Tacos change depending on where you are in Mexico and as such, there are a million combinations. Basically, if you wrap a tortilla around something, it’s a taco. Seriously. In coastal towns that are popular with tourists you’ll find taco pescado (fish), camaron (shrimp) and pollo (chicken), but these are not common tacos outside tourist areas. In the rest of Mexico, the most popular tacos are are taco carnitas (crispy fried pork), taco birria (a meat stew) and taco chorizo.
A soup (or stew), pozole is generally made with hominy, chicken or pork, and chili. This soup can be found on the streets and even though Mexico is hot, it’s worth trying a pozole or two.
Burritos are another popular street food in Mexico. Although they are generally filled with just queso(cheese), you can also ask for pork, beef, chorizo or mushroom. Just remember that each vendor has its own menu, so don’t be disappointed if one doesn’t have an ingredient you’re looking for.

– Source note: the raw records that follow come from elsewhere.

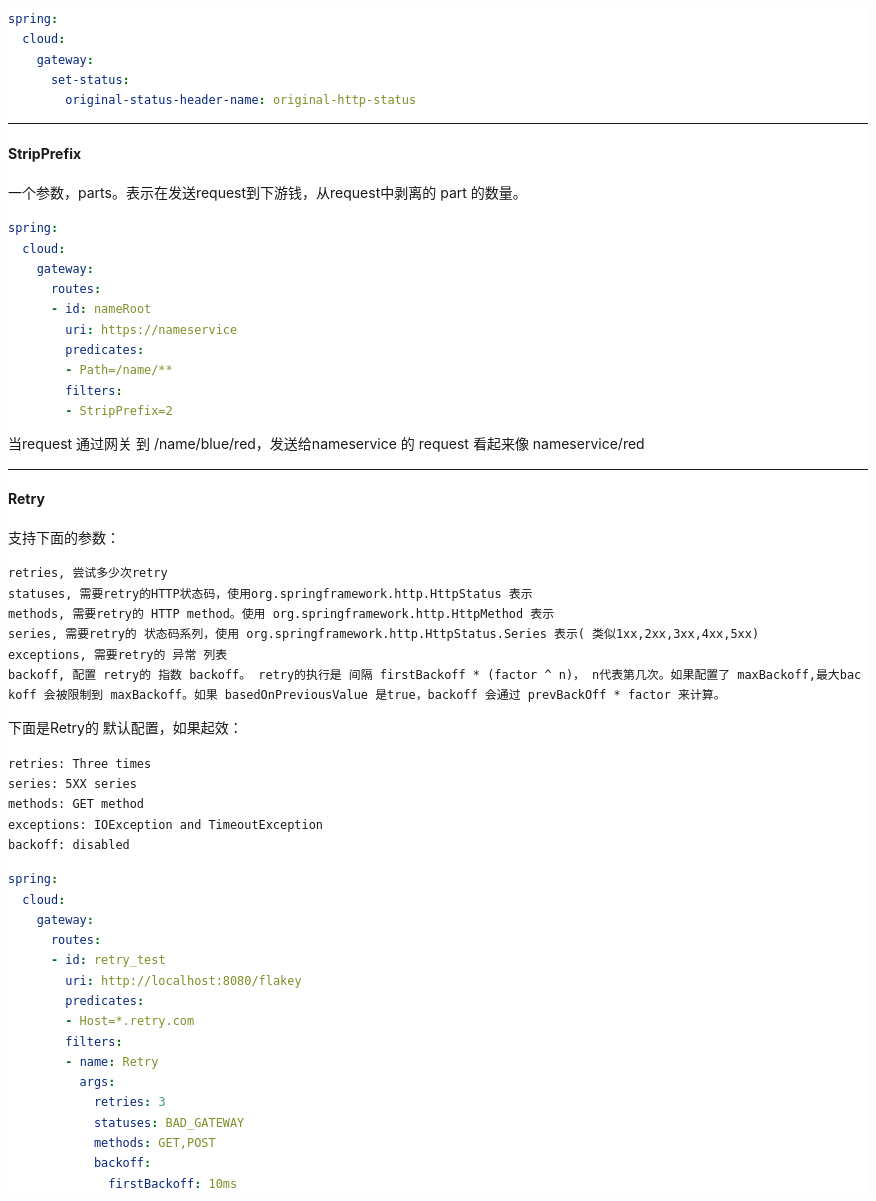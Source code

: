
 ```yaml
spring:
  cloud:
    gateway:
      set-status:
        original-status-header-name: original-http-status
```

---
#### StripPrefix

一个参数，parts。表示在发送request到下游钱，从request中剥离的 part 的数量。

```yaml
spring:
  cloud:
    gateway:
      routes:
      - id: nameRoot
        uri: https://nameservice
        predicates:
        - Path=/name/**
        filters:
        - StripPrefix=2
```

当request 通过网关 到 /name/blue/red，发送给nameservice 的 request 看起来像 nameservice/red

---
#### Retry

支持下面的参数：   
```
retries, 尝试多少次retry   
statuses, 需要retry的HTTP状态码，使用org.springframework.http.HttpStatus 表示    
methods, 需要retry的 HTTP method。使用 org.springframework.http.HttpMethod 表示    
series, 需要retry的 状态码系列，使用 org.springframework.http.HttpStatus.Series 表示( 类似1xx,2xx,3xx,4xx,5xx)    
exceptions, 需要retry的 异常 列表    
backoff, 配置 retry的 指数 backoff。 retry的执行是 间隔 firstBackoff * (factor ^ n)， n代表第几次。如果配置了 maxBackoff,最大backoff 会被限制到 maxBackoff。如果 basedOnPreviousValue 是true，backoff 会通过 prevBackOff * factor 来计算。   
```

下面是Retry的 默认配置，如果起效：
```
retries: Three times
series: 5XX series
methods: GET method
exceptions: IOException and TimeoutException
backoff: disabled
```

```yaml
spring:
  cloud:
    gateway:
      routes:
      - id: retry_test
        uri: http://localhost:8080/flakey
        predicates:
        - Host=*.retry.com
        filters:
        - name: Retry
          args:
            retries: 3
            statuses: BAD_GATEWAY
            methods: GET,POST
            backoff:
              firstBackoff: 10ms
```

Gorditas are fresh corn tortillas that are stuffed with goodies like cheese, pork and refried beans. In many cases you’ll find a place that has bowls of yummy ingredients on a table where you select what you want and the vendor then makes it for you. So fresh. So yummy.
Agua fresca is Spanish for fresh water, but aguas frescas are so much more than standard water—they are blended non-alcoholic drinks with a variety of flavours. When you’re thirsty, you must try an agua fresca. The best ones are horchata (rice water scented with vanilla or spices), cebada (made from barley) or any of the limonadas (lemonades).
Street food is great, but it is even better when you add some salsa and other condiments. But before you do, it’s a good idea to put a little bit on your pinkie finger to taste before applying. This will prevent you from burning your tongue (or tonsils) because you thought something was salsa and it was really a mixture of pureed fresh chilies.